Едва я, намучившись, распахнул дверь, эта самая кошка метнулась мне под ноги и — хвост трубой — сбежала вниз по лестнице. Внутри меня ждала награда. Расставив и засветив в густых сумерках множество свечей, я смог по достоинству оценить содержимое квартиры-гнезда. Холодильник, уже, разумеется, потекший, предоставил мне гораздо более изысканный ужин, чем я обеспечивал себе сам. В баре нашлось, чем запить еду. Я вдавил клавишу импортного комбайна — шкала осветилась: он имел автономное питание. На всех диапазонах молчало, ни одна искусственная радиоволна не блуждала сейчас между планетой и тем слоем в атмосфере, который заставляет ее отражаться. Сперва я было принялся крутить ручки, слушать, замирать от внезапных писков и шорохов, но уже через четверть часа примерно бросил это, искренне изумляясь своему порыву. Ведь мне все стало ясно еще в городе. Я подумал. Нет, утром. Чуть ли не в самый первый момент, я только не мог тогда понять, откуда это чувство. А ясно уже было. Не знаю, чем объяснить. Ничем, наверное, и не объяснить. Как и вообще все. Все это.

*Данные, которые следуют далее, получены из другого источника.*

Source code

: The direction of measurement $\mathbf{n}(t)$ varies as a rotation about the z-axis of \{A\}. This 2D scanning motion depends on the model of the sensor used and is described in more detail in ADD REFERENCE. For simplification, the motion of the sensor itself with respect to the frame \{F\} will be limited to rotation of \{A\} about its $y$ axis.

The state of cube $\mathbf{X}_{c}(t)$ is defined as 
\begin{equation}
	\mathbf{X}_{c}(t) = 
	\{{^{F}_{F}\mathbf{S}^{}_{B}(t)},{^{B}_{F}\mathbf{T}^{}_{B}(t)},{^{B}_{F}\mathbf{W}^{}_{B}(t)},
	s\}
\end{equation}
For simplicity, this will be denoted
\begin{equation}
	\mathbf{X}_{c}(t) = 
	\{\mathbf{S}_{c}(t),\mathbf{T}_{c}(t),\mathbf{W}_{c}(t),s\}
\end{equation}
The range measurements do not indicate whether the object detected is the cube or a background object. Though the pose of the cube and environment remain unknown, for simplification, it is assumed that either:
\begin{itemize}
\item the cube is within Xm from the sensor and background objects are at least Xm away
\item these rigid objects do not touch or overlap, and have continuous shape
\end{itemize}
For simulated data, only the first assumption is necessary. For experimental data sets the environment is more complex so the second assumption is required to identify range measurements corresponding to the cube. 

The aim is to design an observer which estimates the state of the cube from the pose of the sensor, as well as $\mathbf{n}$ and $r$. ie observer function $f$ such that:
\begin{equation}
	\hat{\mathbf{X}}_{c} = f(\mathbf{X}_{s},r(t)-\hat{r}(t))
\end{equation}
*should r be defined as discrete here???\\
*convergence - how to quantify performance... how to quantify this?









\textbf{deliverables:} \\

Я выключил приемник, вогнал в щель кассету, одну из многих в подкассетнице. Мне было все равно какую, я только сделал совсем тихо.
Глоток за глотком в меня вливалось спокойствие. Ушедший мир перестал казаться укором, гораздо больше меня занимала (и изумляла) стремительность перестройки моих собственных взглядов. Хотя, если вдуматься, то ничего удивительного нет. Я никогда не желал зла людям — всем, сколько их есть, -но как-то случилось так, что у меня не было никого, кому персонально я мог бы желать добра. Родителей не помню, бабушку, у которой рос, давно похоронил и отгоревал свое. Жены не было. Друзей не нажил, а приятели не в счет.
Не отыскивалось во мне ни честолюбия, ни особой зависти, черной ли, белой, ни бушующих страстей; я часто злился на себя, обзывая амебой, но поделать ничего не мог и жил вроде бы как все, сначала учился, потом работал.